L’avantage de l’expérience

Le football est un sport de jeunes comme il y en a peu. La très grande majorité des joueurs de la NFL voient leur carrière prendre fin avant d’avoir fêté leur 30e anniversaire.

C’est toutefois l’inverse au niveau du coaching. En comptant le Super Bowl de dimanche, les 10 derniers entraîneurs-chefs à avoir soulevé le trophée Lombardi auront été âgés de 50 ans ou plus. Plusieurs d’entre eux (Bill Belichick, Pete Carroll, Tom Coughlin et Reid) l’auront fait alors qu’ils étaient dans la soixantaine.

« La sagesse vient avec l’âge et l’expérience est effectivement un facteur important. Cela dit, il y a de très bons jeunes entraîneurs dans la NFL qui ne feront que s’améliorer et qu’on est très chanceux d’avoir dans la ligue », a nuancé Reid.

Le cas de Bieniemy

Comme Arians avec les Bucs, Reid s’assure toujours de vanter le travail de ses adjoints, particulièrement celui d’Eric Bieniemy. Le coordonnateur offensif n’a toujours pas obtenu un poste d’entraîneur-chef, même si son nom revient pratiquement toutes les fois qu’il y a une ouverture depuis quelques années.

« Eric Bieniemy travaille extrêmement fort et il est très dévoué. L’équipe qui l’embauchera aura beaucoup de chance », a dit Reid, qui communiquera même avec certaines équipes après le Super Bowl afin de mieux comprendre leur décision d’avoir ignoré Bieniemy, qui est Afro-Américain.

« J’aurai plus de temps pour essayer d’en apprendre davantage. Je n’ai pas eu l’occasion de parler avec certains propriétaires, directeurs généraux ou présidents d’équipe. Je suis curieux d’obtenir leurs commentaires afin de savoir pourquoi il [Bieniemy] n’a pas été choisi. »
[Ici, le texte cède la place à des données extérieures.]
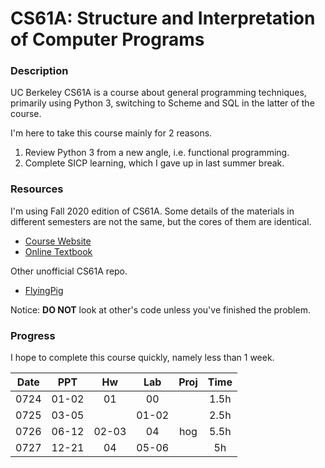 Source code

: # CS61A: Structure and Interpretation of Computer Programs

### Description

UC Berkeley CS61A is a course about general programming techniques, primarily using Python 3, switching to Scheme and SQL in the latter of the course.

I'm here to take this course mainly for 2 reasons.

1. Review Python 3 from a new angle, i.e. functional programming.
2. Complete SICP learning, which I gave up in last summer break.

### Resources

I'm using Fall 2020 edition of CS61A. Some details of the materials in different semesters are not the same, but the cores of them are identical.

- [Course Website](https://inst.eecs.berkeley.edu/~cs61a/fa20/)
- [Online Textbook](http://composingprograms.com/)

Other unofficial CS61A repo.

- [FlyingPig](https://github.com/PKUFlyingPig/CS61A)

Notice: **DO NOT** look at other's code unless you've finished the problem.

### Progress

I hope to complete this course quickly, namely less than 1 week.

|Date   |PPT    |Hw     |Lab    |Proj   |Time   |
|:-:    |:-:    |:-:    |:-:    |:-:    |:-:    |
|0724   |01-02  |01     |00     |       |1.5h   |
|0725   |03-05  |       |01-02  |       |2.5h   |
|0726   |06-12  |02-03  |04     |hog    |5.5h   |
|0727   |12-21  |04     |05-06  |       |5h     |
La loyauté et la communication sont deux autres raisons derrière le succès de Reid et d’Arians. Avoir une bonne communication dans une équipe est essentiel aux yeux du meneur des Chiefs.

« Je communique toujours avec les gens en leur disant la vérité, que ce soit positif ou négatif. Au sujet de leur personnalité ou de leur travail. Je pense que c’est la façon dont les gens aiment être traités.

« Il n’est pas nécessaire de crier, ce n’est pas la bonne approche. Je traite les gens comme je veux être traité. Nous sommes essentiellement des enseignants, et c’est ce que je suis : un enseignant auprès de jeunes hommes. »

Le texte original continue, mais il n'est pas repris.